Beyond 1.0, what are some planned features of JupyterLab, and how have they been determined?
A main priority after 1.0 is released is to help users and organizations make the transition from the classic notebook to JupyterLab. We realize the transition will take time and that we will need to provide a lot of support and documentation, etc. Beyond that, the real-time collaboration probably won’t be done for the 1.0 release, so that will be a significant area of focus beyond 1.0.
How do notebooks feature in your academic work at Cal Poly?
There are two components of my academic work: teaching and research. On the teaching side I am currently teaching in Cal Poly’s undergraduate Data Science degree program (for Statistics and CS majors). I, and the other instructors in this program, use the notebook (through JupyterHub) for in-class lectures, homework, and projects. The same is true in the Computational Physics course in our department. These courses are really fun to teach and at this point, I can’t imagine teaching about code+data without the notebook.
On the research side, Jupyter is my primary area of research. In very broad terms, academia is struggling to understand how code and data, rather than traditional peer-reviewed papers, can be the primary output of academic research. At Cal Poly, the key phrase is “external validation,” which basically means, they want evidence that others find your research significant and impactful. Publications in traditional, peer-reviewed journals are one form of external validation. I assert that open source software, with significant user and developer communities, also has external validation. To their credit, Cal Poly and my department granted my tenure in 2014, largely based on my work in developing the Jupyter Notebook. Today, interactive computing with data remains my main area of research. This includes Jupyter and other open source projects such as Altair.
Notebooks have broad utility in the computer science and data science communities. Are you seeing notebook usage increase in other related communities?
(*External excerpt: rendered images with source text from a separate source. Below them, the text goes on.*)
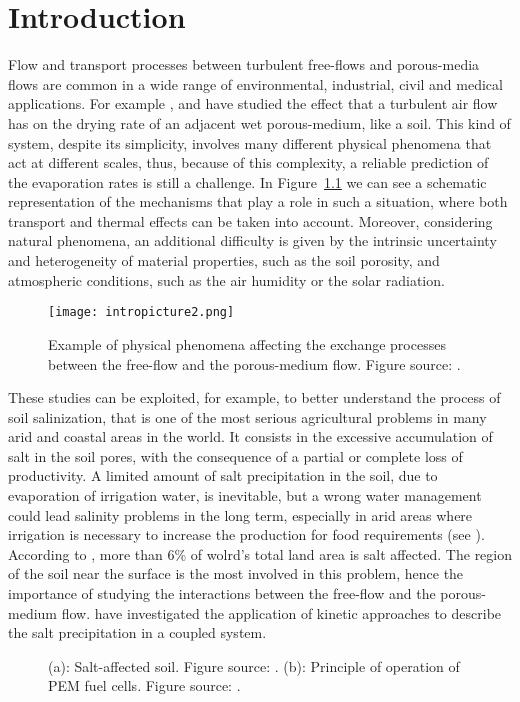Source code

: \chapter{Introduction}
Flow and transport processes between turbulent free-flows and porous-media 
flows are common in a wide range of environmental, industrial, civil and medical 
applications.
For example \textcite{tesi:mosthaf}, \textcite{intro:davarzani} and \textcite  {tesi:fetzer} have studied the effect that a turbulent air flow has on the 
drying rate of an adjacent wet porous-medium, like a soil. This kind of system, despite its simplicity, involves many different physical phenomena that act at different scales, thus, because of this complexity, a reliable prediction of the evaporation rates is still a challenge. In Figure~\ref{fig:intro} we can see a schematic representation of the mechanisms that play a role in such a situation, where both transport and thermal effects can be taken into account. Moreover, considering natural phenomena, an additional difficulty is given by the intrinsic uncertainty and heterogeneity of material properties, such as the soil porosity, and atmospheric conditions, such as the air humidity or the solar radiation.
\begin{figure}[ht]
	\centering
	\texttt{[image: intropicture2.png]}
	\caption[Exchange processes between free and porous-medium 
	flows]{Example of physical phenomena affecting the exchange processes 
		between the free-flow and the porous-medium flow. Figure source: 
		\cite{tesi:fetzer}.}
	\label{fig:intro}
\end{figure}

These studies can be exploited, for example, to better understand the process of soil salinization, that is one of the most serious agricultural problems in many arid and coastal areas in the world. It consists in the excessive accumulation of salt in the soil pores, with the consequence of a partial or complete loss of productivity. A limited amount of salt precipitation in the soil, due to evaporation of irrigation water, is inevitable, but a wrong water management could lead salinity problems in the long term, especially in arid areas where irrigation is necessary to increase the production for food requirements (see \cite{web:fao}). According to \cite{soil:munns}, more than 6\% of wolrd's total land area is salt affected.
The region of the soil near the surface is the most involved in this problem, hence the importance of studying the interactions between the free-flow and the porous-medium flow. \textcite{intro:salinization} have investigated the application of kinetic approaches to describe the salt precipitation in a coupled system.
\begin{figure}
	\centering
	\caption{(a): Salt-affected soil. Figure source: \cite{web:fao}. (b): Principle of operation of PEM fuel cells. Figure source: \cite{intro:pemfig}.}
	\label{fig:intro2}
\end{figure}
One usage that I am particularly pleased with is Jupyter’s usage in the data journalism community. In the past few years, major news organizations have invested significantly in data journalism. Amongst others, this includes FiveThirtyEight, LA Times, Pro Publica, and to many a surprise, BuzzFeedNews. Jeremy Singer-Vine and the team at BuzzFeedNews have led the way in setting a high bar for open and reproducible data journalism. In their GitHub repository, they provide the dataset and analysis (as a Jupyter Notebook) for all of the data-backed news articles published on BuzzFeedNews. Other news organizations are now following this practice as well. Given the highly politicized backlash against science and data-backed reality we are seeing in the U.S., I find this work extremely important and am proud that Jupyter has, in a small way, enabled it.